Born into a privileged diplomatic family – her father was an admiral and her two grandfathers served as the minister of the interior and minister of the navy – Boz cali started painting at the age of 5 and, with her mother’s encouragement, received instruction from the painter and museum director Ali Sami Boyar.

At the age of 15, Bozcali went on a painting tour of Egypt before travelling to Berlin, Munich, Paris and Rome where she studied in the studios of painters such as Lovis Corinth, Moritz Heymann, Karl Caspar, Paul Signac and the Surrealist Giorgio de Chirico.

Despite being one of several female students to attend the State Academy of Fine Arts in Istanbul, Bozcali was the only woman to continue working as an artist after her graduation; 10 years later she continued to be a pioneer, when she became the first female artist to record the impact of the modernisation efforts made by the republic as part of the government- organised Yurt Gezileri (“Trips to Homeland”) arts programme.

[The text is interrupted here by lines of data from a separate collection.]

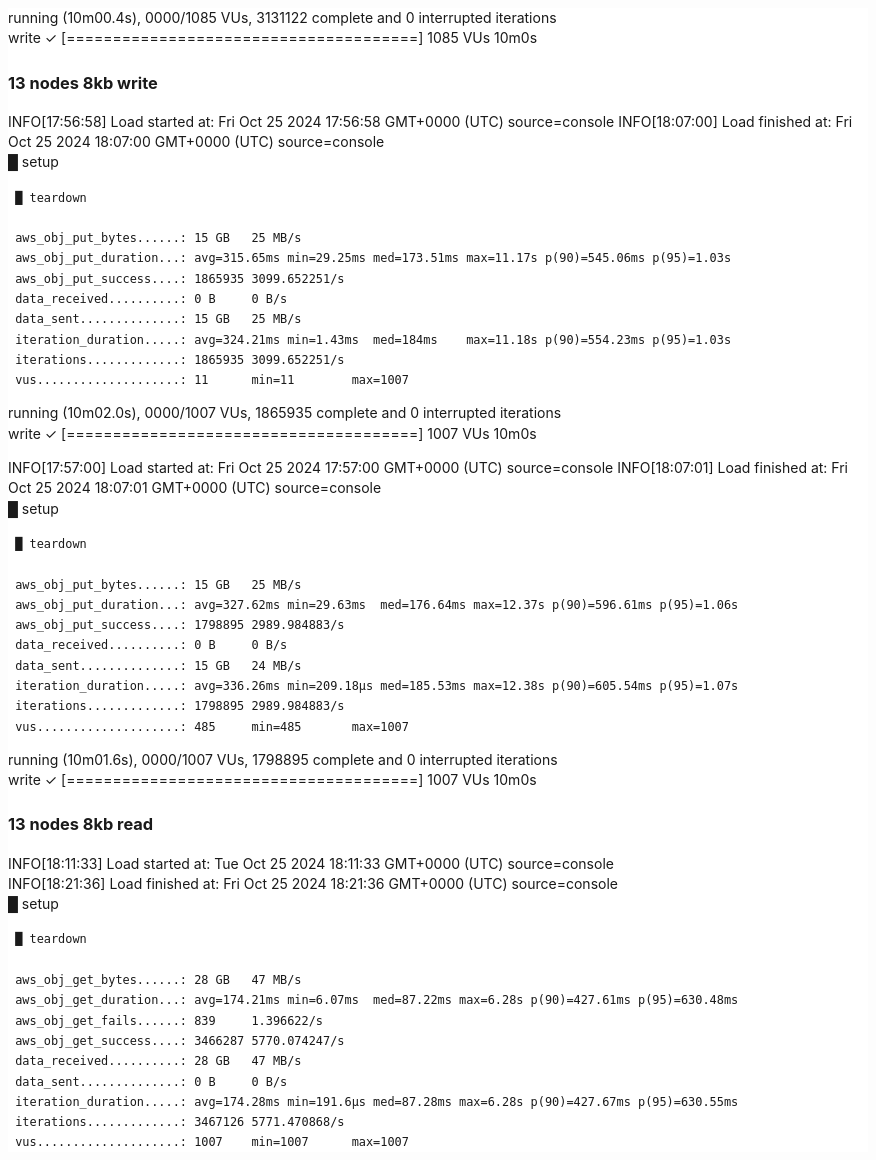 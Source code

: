 running (10m00.4s), 0000/1085 VUs, 3131122 complete and 0 interrupted iterations  
write ✓ [======================================] 1085 VUs 10m0s

### 13 nodes 8kb write
INFO[17:56:58] Load started at: Fri Oct 25 2024 17:56:58 GMT+0000 (UTC) source=console
INFO[18:07:00] Load finished at: Fri Oct 25 2024 18:07:00 GMT+0000 (UTC) source=console  
█ setup

```
 █ teardown

 aws_obj_put_bytes......: 15 GB   25 MB/s
 aws_obj_put_duration...: avg=315.65ms min=29.25ms med=173.51ms max=11.17s p(90)=545.06ms p(95)=1.03s
 aws_obj_put_success....: 1865935 3099.652251/s
 data_received..........: 0 B     0 B/s
 data_sent..............: 15 GB   25 MB/s
 iteration_duration.....: avg=324.21ms min=1.43ms  med=184ms    max=11.18s p(90)=554.23ms p(95)=1.03s
 iterations.............: 1865935 3099.652251/s
 vus....................: 11      min=11        max=1007
```

running (10m02.0s), 0000/1007 VUs, 1865935 complete and 0 interrupted iterations  
write ✓ [======================================] 1007 VUs 10m0s

INFO[17:57:00] Load started at: Fri Oct 25 2024 17:57:00 GMT+0000 (UTC) source=console 
INFO[18:07:01] Load finished at: Fri Oct 25 2024 18:07:01 GMT+0000 (UTC) source=console  
█ setup

```
 █ teardown

 aws_obj_put_bytes......: 15 GB   25 MB/s
 aws_obj_put_duration...: avg=327.62ms min=29.63ms  med=176.64ms max=12.37s p(90)=596.61ms p(95)=1.06s
 aws_obj_put_success....: 1798895 2989.984883/s
 data_received..........: 0 B     0 B/s
 data_sent..............: 15 GB   24 MB/s
 iteration_duration.....: avg=336.26ms min=209.18µs med=185.53ms max=12.38s p(90)=605.54ms p(95)=1.07s
 iterations.............: 1798895 2989.984883/s
 vus....................: 485     min=485       max=1007
```

running (10m01.6s), 0000/1007 VUs, 1798895 complete and 0 interrupted iterations  
write ✓ [======================================] 1007 VUs 10m0s

### 13 nodes 8kb read
INFO[18:11:33] Load started at: Tue Oct 25 2024 18:11:33 GMT+0000 (UTC) source=console  
INFO[18:21:36] Load finished at: Fri Oct 25 2024 18:21:36 GMT+0000 (UTC) source=console  
█ setup

```
 █ teardown

 aws_obj_get_bytes......: 28 GB   47 MB/s
 aws_obj_get_duration...: avg=174.21ms min=6.07ms  med=87.22ms max=6.28s p(90)=427.61ms p(95)=630.48ms
 aws_obj_get_fails......: 839     1.396622/s
 aws_obj_get_success....: 3466287 5770.074247/s
 data_received..........: 28 GB   47 MB/s
 data_sent..............: 0 B     0 B/s
 iteration_duration.....: avg=174.28ms min=191.6µs med=87.28ms max=6.28s p(90)=427.67ms p(95)=630.55ms
 iterations.............: 3467126 5771.470868/s
 vus....................: 1007    min=1007      max=1007
```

It was during this time that Bozcali also started to illustrate Koçu's historical features for Cumhuriyet as well as the later entries for his Istanbul Encyclopedia, one of which appears in the Salt Galata show alongside family photographs, letters and postcards as well as examples of Bozcali's paintings, illustrations and design work, the bulk of which were donated to Salt by the artist's family in 2014.